Scholarship holder: The odds of the outcome for a scholarship holder are 3.4880810 times the odds for a non-scholarship holder. This suggests that having a scholarship is associated with higher odds of the outcome of dropout in the model.

Gender:Age at enrollment: The interaction term between gender and age at enrollment has an odds ratio of 0.9950519. This suggests that the effect of age on the outcome changes slightly depending on gender, but this effect is very small.

Summary -

We built a logistic regression model to predict whether a student will graduate or drop out based on various predictors, including gender, age at enrollment, admission grade squared, and scholarship holder status.

Model Diagnostics:

Variance Inflation Factor (VIF): Checked for multicollinearity among predictors. Some variables showed high VIF scores, suggesting multicollinearity issues.

Residuals Analysis: A four diagnostic plots to assess the residuals. No major issues were visible, indicating a reasonable fit of the model to the data.

Hosmer-Lemeshow Test: Conducted a goodness-of-fit test and found a p-value of 0.1093, suggesting the model fits the data

Model Performance:

ROC Curve: Generated a Receiver Operating Characteristic curve with an Area Under the Curve (AUC) of 0.7614, indicating good discriminative ability of the model.
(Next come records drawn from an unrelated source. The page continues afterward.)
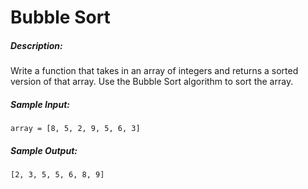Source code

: # Bubble Sort

##### Description:

Write a function that takes in an array of integers and returns a sorted version of that array. Use the Bubble Sort algorithm to sort the array.

##### Sample Input:

```
array = [8, 5, 2, 9, 5, 6, 3]
```

##### Sample Output:

```
[2, 3, 5, 5, 6, 8, 9]
```
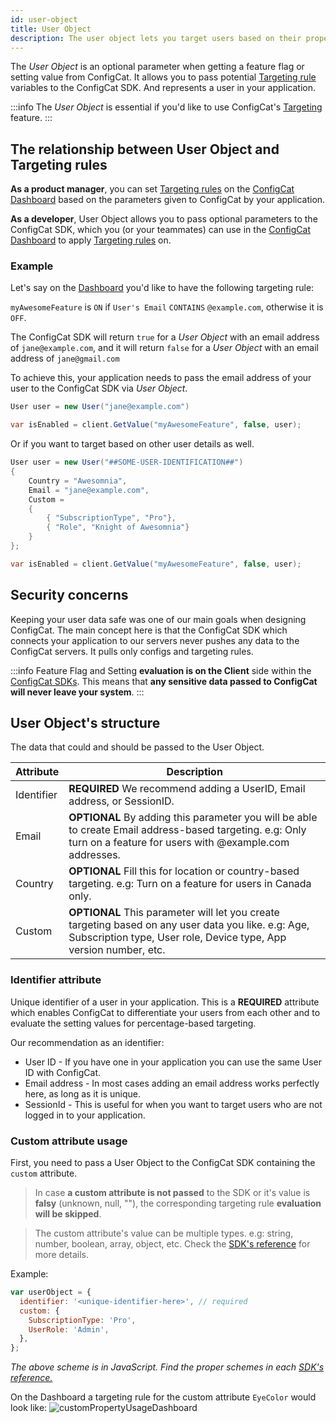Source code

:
 ```yaml
---
id: user-object
title: User Object
description: The user object lets you target users based on their properties with different features. The user object is essential for beta and A/B testing.
---
```


The _User Object_ is an optional parameter when getting a feature flag or setting value from ConfigCat.
It allows you to pass potential [Targeting rule](/advanced/targeting) variables to the ConfigCat SDK.
And represents a user in your application.

:::info
The _User Object_ is essential if you'd like to use ConfigCat's [Targeting](/advanced/targeting) feature.
:::

## The relationship between User Object and Targeting rules

**As a product manager**, you can set [Targeting rules](/advanced/targeting) on the <a href="https://app.configcat.com" target="_blank">ConfigCat Dashboard</a> based on the parameters given to ConfigCat by your application.

**As a developer**, User Object allows you to pass optional parameters to the ConfigCat SDK, which you (or your teammates) can use in the <a href="https://app.configcat.com" target="_blank">ConfigCat Dashboard</a> to apply [Targeting rules](/advanced/targeting) on.

### Example

Let's say on the <a href="https://app.configcat.com" target="_blank">Dashboard</a> you'd like to have the following targeting rule:

`myAwesomeFeature` is `ON` if `User's Email` `CONTAINS` `@example.com`, otherwise it is `OFF`.

The ConfigCat SDK will return `true` for a _User Object_ with an email address of `jane@example.com`, and it will return `false` for a _User Object_ with an email address of `jane@gmail.com`

To achieve this, your application needs to pass the email address of your user to the ConfigCat SDK via _User Object_.

```csharp
User user = new User("jane@example.com")

var isEnabled = client.GetValue("myAwesomeFeature", false, user);
```

Or if you want to target based on other user details as well.

```csharp
User user = new User("##SOME-USER-IDENTIFICATION##")
{
    Country = "Awesomnia",
    Email = "jane@example.com",
    Custom =
    {
        { "SubscriptionType", "Pro"},
        { "Role", "Knight of Awesomnia"}
    }
};

var isEnabled = client.GetValue("myAwesomeFeature", false, user);

```

## Security concerns

Keeping your user data safe was one of our main goals when designing ConfigCat. The main concept here is that the ConfigCat SDK which connects your application to our servers never pushes any data to the ConfigCat servers. It pulls only configs and targeting rules.

:::info
Feature Flag and Setting **evaluation is on the Client** side within the [ConfigCat SDKs](https://github.com/configcat). This means that **any sensitive data passed to ConfigCat will never leave your system**.
:::

## User Object's structure

The data that could and should be passed to the User Object.

| Attribute  | Description                                                                                                                                                              |
| ---------- | ------------------------------------------------------------------------------------------------------------------------------------------------------------------------ |
| Identifier | **REQUIRED** We recommend adding a UserID, Email address, or SessionID.                                                                                                  |
| Email      | **OPTIONAL** By adding this parameter you will be able to create Email address-based targeting. e.g: Only turn on a feature for users with @example.com addresses.       |
| Country    | **OPTIONAL** Fill this for location or country-based targeting. e.g: Turn on a feature for users in Canada only.                                                         |
| Custom     | **OPTIONAL** This parameter will let you create targeting based on any user data you like. e.g: Age, Subscription type, User role, Device type, App version number, etc. |

### Identifier attribute

Unique identifier of a user in your application. This is a **REQUIRED** attribute which enables ConfigCat to differentiate your users from each other and to evaluate the setting values for percentage-based targeting.

Our recommendation as an identifier:

- User ID - If you have one in your application you can use the same User ID with ConfigCat.
- Email address - In most cases adding an email address works perfectly here, as long as it is unique.
- SessionId - This is useful for when you want to target users who are not logged in to your application.

### Custom attribute usage

First, you need to pass a User Object to the ConfigCat SDK containing the `custom` attribute.

> In case **a custom attribute is not passed** to the SDK or it's value is **falsy** (unknown, null, ""), the corresponding targeting rule **evaluation will be skipped**.

> The custom attribute's value can be multiple types. e.g: string, number, boolean, array, object, etc. Check the [SDK's reference](sdk-reference/overview) for more details.

Example:

```javascript
var userObject = {
  identifier: '<unique-identifier-here>', // required
  custom: {
    SubscriptionType: 'Pro',
    UserRole: 'Admin',
  },
};
```

_The above scheme is in JavaScript. Find the proper schemes in each [SDK's reference.](sdk-reference/overview)_

On the Dashboard a targeting rule for the custom attribute `EyeColor` would look like:
<img src="/docs/assets/custom-property-ui.png" className="zoomable" alt="customPropertyUsageDashboard" />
Confusion Matrix: Calculated the model’s accuracy (about 67.88%) and other performance metrics like sensitivity and specificity. The model was more effective at predicting graduates than dropouts.

Coefficient Interpretation: We interpreted the coefficients of the model as odds ratios, which describe the change in odds for a one-unit change in the predictor variables.

Model Issues: The main issue highlighted was the model’s low sensitivity, indicating it was not as effective at identifying students who would drop out.